● Your task
After finding the line containing "Next, to see" below, please output that line and each following one through the line containing "amount that he", exactly as written.

Source data:
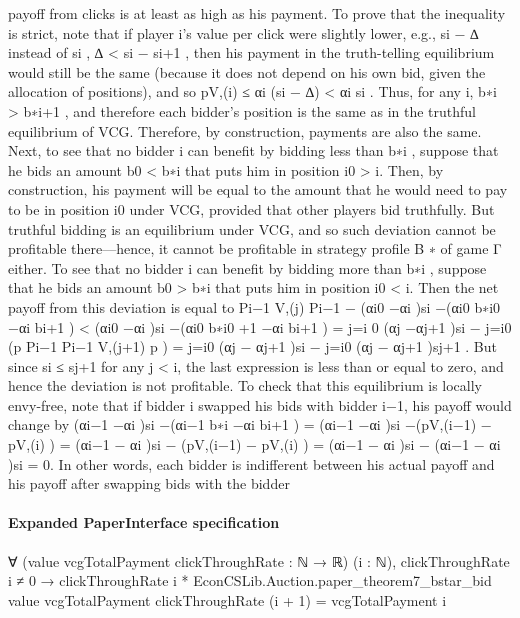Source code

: \documentclass[10pt]{article}
\begin{document}
\begin{ReviewVerbatim}
payoff from clicks is at least as high as his payment. To prove that the inequality is strict, note
that if player i’s value per click were slightly lower, e.g., si − ∆ instead of si , ∆ < si − si+1 , then
his payment in the truth-telling equilibrium would still be the same (because it does not depend on
his own bid, given the allocation of positions), and so pV,(i) ≤ αi (si − ∆) < αi si . Thus, for any i,
b∗i > b∗i+1 , and therefore each bidder’s position is the same as in the truthful equilibrium of VCG.
Therefore, by construction, payments are also the same.
Next, to see that no bidder i can benefit by bidding less than b∗i , suppose that he bids an amount
b0 < b∗i that puts him in position i0 > i. Then, by construction, his payment will be equal to the
amount that he would need to pay to be in position i0 under VCG, provided that other players bid
truthfully. But truthful bidding is an equilibrium under VCG, and so such deviation cannot be
profitable there—hence, it cannot be profitable in strategy profile B ∗ of game Γ either.
To see that no bidder i can benefit by bidding more than b∗i , suppose that he bids an amount
b0 > b∗i that puts him in position i0 < i. Then the net payoff from this deviation is equal to
Pi−1 V,(j)
Pi−1
−
(αi0 −αi )si −(αi0 b∗i0 −αi bi+1 ) < (αi0 −αi )si −(αi0 b∗i0 +1 −αi bi+1 ) = j=i
0 (αj −αj+1 )si −
j=i0 (p
Pi−1
Pi−1
V,(j+1)
p
) = j=i0 (αj − αj+1 )si − j=i0 (αj − αj+1 )sj+1 . But since si ≤ sj+1 for any j < i, the last
expression is less than or equal to zero, and hence the deviation is not profitable.
To check that this equilibrium is locally envy-free, note that if bidder i swapped his bids with
bidder i−1, his payoff would change by (αi−1 −αi )si −(αi−1 b∗i −αi bi+1 ) = (αi−1 −αi )si −(pV,(i−1) −
pV,(i) ) = (αi−1 − αi )si − (pV,(i−1) − pV,(i) ) = (αi−1 − αi )si − (αi−1 − αi )si = 0. In other words, each
bidder is indifferent between his actual payoff and his payoff after swapping bids with the bidder
\end{ReviewVerbatim}


\paragraph{Expanded PaperInterface specification}
\begin{ReviewVerbatim}
∀ (value vcgTotalPayment clickThroughRate : ℕ → ℝ) (i : ℕ),
  clickThroughRate i ≠ 0 →
    clickThroughRate i * EconCSLib.Auction.paper_theorem7_bstar_bid value vcgTotalPayment clickThroughRate (i + 1) =
      vcgTotalPayment i
\end{ReviewVerbatim}
\end{document}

● Answer box
Next, to see that no bidder i can benefit by bidding less than b∗i , suppose that he bids an amount
b0 < b∗i that puts him in position i0 > i. Then, by construction, his payment will be equal to the
amount that he would need to pay to be in position i0 under VCG, provided that other players bid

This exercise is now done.